What the exercise asks: In the data below, which lines contain "POST"? List them by copying each one.

-------

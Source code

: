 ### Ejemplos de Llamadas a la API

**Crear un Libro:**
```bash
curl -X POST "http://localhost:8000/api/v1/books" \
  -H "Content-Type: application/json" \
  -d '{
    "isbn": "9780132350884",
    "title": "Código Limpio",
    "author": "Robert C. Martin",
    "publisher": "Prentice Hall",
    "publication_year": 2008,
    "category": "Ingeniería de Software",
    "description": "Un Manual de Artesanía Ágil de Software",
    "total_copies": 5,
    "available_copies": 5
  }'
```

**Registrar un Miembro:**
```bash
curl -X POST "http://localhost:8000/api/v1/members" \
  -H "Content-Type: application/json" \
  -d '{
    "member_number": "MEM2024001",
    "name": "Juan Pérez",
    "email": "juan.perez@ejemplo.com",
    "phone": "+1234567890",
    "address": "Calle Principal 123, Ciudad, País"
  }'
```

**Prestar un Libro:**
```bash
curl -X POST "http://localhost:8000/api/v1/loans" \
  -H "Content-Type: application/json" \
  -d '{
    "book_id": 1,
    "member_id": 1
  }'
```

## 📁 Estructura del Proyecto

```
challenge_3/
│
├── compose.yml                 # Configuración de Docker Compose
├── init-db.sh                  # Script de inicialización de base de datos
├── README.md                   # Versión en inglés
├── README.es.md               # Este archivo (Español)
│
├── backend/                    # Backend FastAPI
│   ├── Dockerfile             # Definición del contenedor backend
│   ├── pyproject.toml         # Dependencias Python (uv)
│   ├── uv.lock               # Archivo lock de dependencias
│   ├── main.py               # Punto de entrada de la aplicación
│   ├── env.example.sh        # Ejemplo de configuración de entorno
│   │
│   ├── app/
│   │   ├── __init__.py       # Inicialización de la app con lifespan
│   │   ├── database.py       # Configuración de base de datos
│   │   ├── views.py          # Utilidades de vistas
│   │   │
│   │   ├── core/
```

-------

Solution for this task:
curl -X POST "http://localhost:8000/api/v1/books" \
curl -X POST "http://localhost:8000/api/v1/members" \
curl -X POST "http://localhost:8000/api/v1/loans" \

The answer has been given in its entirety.